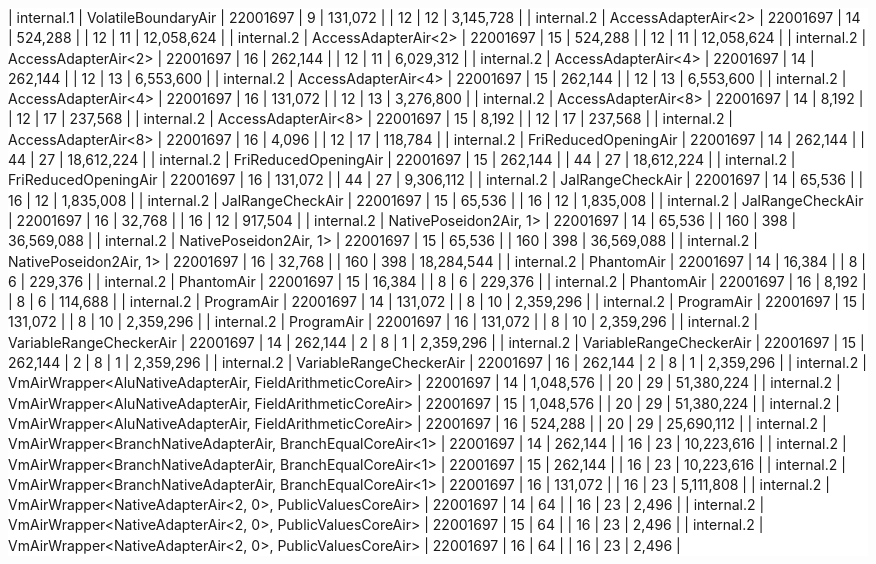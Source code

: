 | internal.1 | VolatileBoundaryAir | 22001697 | 9 | 131,072 |  | 12 | 12 | 3,145,728 | 
| internal.2 | AccessAdapterAir<2> | 22001697 | 14 | 524,288 |  | 12 | 11 | 12,058,624 | 
| internal.2 | AccessAdapterAir<2> | 22001697 | 15 | 524,288 |  | 12 | 11 | 12,058,624 | 
| internal.2 | AccessAdapterAir<2> | 22001697 | 16 | 262,144 |  | 12 | 11 | 6,029,312 | 
| internal.2 | AccessAdapterAir<4> | 22001697 | 14 | 262,144 |  | 12 | 13 | 6,553,600 | 
| internal.2 | AccessAdapterAir<4> | 22001697 | 15 | 262,144 |  | 12 | 13 | 6,553,600 | 
| internal.2 | AccessAdapterAir<4> | 22001697 | 16 | 131,072 |  | 12 | 13 | 3,276,800 | 
| internal.2 | AccessAdapterAir<8> | 22001697 | 14 | 8,192 |  | 12 | 17 | 237,568 | 
| internal.2 | AccessAdapterAir<8> | 22001697 | 15 | 8,192 |  | 12 | 17 | 237,568 | 
| internal.2 | AccessAdapterAir<8> | 22001697 | 16 | 4,096 |  | 12 | 17 | 118,784 | 
| internal.2 | FriReducedOpeningAir | 22001697 | 14 | 262,144 |  | 44 | 27 | 18,612,224 | 
| internal.2 | FriReducedOpeningAir | 22001697 | 15 | 262,144 |  | 44 | 27 | 18,612,224 | 
| internal.2 | FriReducedOpeningAir | 22001697 | 16 | 131,072 |  | 44 | 27 | 9,306,112 | 
| internal.2 | JalRangeCheckAir | 22001697 | 14 | 65,536 |  | 16 | 12 | 1,835,008 | 
| internal.2 | JalRangeCheckAir | 22001697 | 15 | 65,536 |  | 16 | 12 | 1,835,008 | 
| internal.2 | JalRangeCheckAir | 22001697 | 16 | 32,768 |  | 16 | 12 | 917,504 | 
| internal.2 | NativePoseidon2Air<BabyBearParameters>, 1> | 22001697 | 14 | 65,536 |  | 160 | 398 | 36,569,088 | 
| internal.2 | NativePoseidon2Air<BabyBearParameters>, 1> | 22001697 | 15 | 65,536 |  | 160 | 398 | 36,569,088 | 
| internal.2 | NativePoseidon2Air<BabyBearParameters>, 1> | 22001697 | 16 | 32,768 |  | 160 | 398 | 18,284,544 | 
| internal.2 | PhantomAir | 22001697 | 14 | 16,384 |  | 8 | 6 | 229,376 | 
| internal.2 | PhantomAir | 22001697 | 15 | 16,384 |  | 8 | 6 | 229,376 | 
| internal.2 | PhantomAir | 22001697 | 16 | 8,192 |  | 8 | 6 | 114,688 | 
| internal.2 | ProgramAir | 22001697 | 14 | 131,072 |  | 8 | 10 | 2,359,296 | 
| internal.2 | ProgramAir | 22001697 | 15 | 131,072 |  | 8 | 10 | 2,359,296 | 
| internal.2 | ProgramAir | 22001697 | 16 | 131,072 |  | 8 | 10 | 2,359,296 | 
| internal.2 | VariableRangeCheckerAir | 22001697 | 14 | 262,144 | 2 | 8 | 1 | 2,359,296 | 
| internal.2 | VariableRangeCheckerAir | 22001697 | 15 | 262,144 | 2 | 8 | 1 | 2,359,296 | 
| internal.2 | VariableRangeCheckerAir | 22001697 | 16 | 262,144 | 2 | 8 | 1 | 2,359,296 | 
| internal.2 | VmAirWrapper<AluNativeAdapterAir, FieldArithmeticCoreAir> | 22001697 | 14 | 1,048,576 |  | 20 | 29 | 51,380,224 | 
| internal.2 | VmAirWrapper<AluNativeAdapterAir, FieldArithmeticCoreAir> | 22001697 | 15 | 1,048,576 |  | 20 | 29 | 51,380,224 | 
| internal.2 | VmAirWrapper<AluNativeAdapterAir, FieldArithmeticCoreAir> | 22001697 | 16 | 524,288 |  | 20 | 29 | 25,690,112 | 
| internal.2 | VmAirWrapper<BranchNativeAdapterAir, BranchEqualCoreAir<1> | 22001697 | 14 | 262,144 |  | 16 | 23 | 10,223,616 | 
| internal.2 | VmAirWrapper<BranchNativeAdapterAir, BranchEqualCoreAir<1> | 22001697 | 15 | 262,144 |  | 16 | 23 | 10,223,616 | 
| internal.2 | VmAirWrapper<BranchNativeAdapterAir, BranchEqualCoreAir<1> | 22001697 | 16 | 131,072 |  | 16 | 23 | 5,111,808 | 
| internal.2 | VmAirWrapper<NativeAdapterAir<2, 0>, PublicValuesCoreAir> | 22001697 | 14 | 64 |  | 16 | 23 | 2,496 | 
| internal.2 | VmAirWrapper<NativeAdapterAir<2, 0>, PublicValuesCoreAir> | 22001697 | 15 | 64 |  | 16 | 23 | 2,496 | 
| internal.2 | VmAirWrapper<NativeAdapterAir<2, 0>, PublicValuesCoreAir> | 22001697 | 16 | 64 |  | 16 | 23 | 2,496 |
****
**PROBLEM TO SOLVE**
State the count of lines in the material above that include "FieldArithmeticCoreAir", with no other words.

**ANSWER SPACE**
3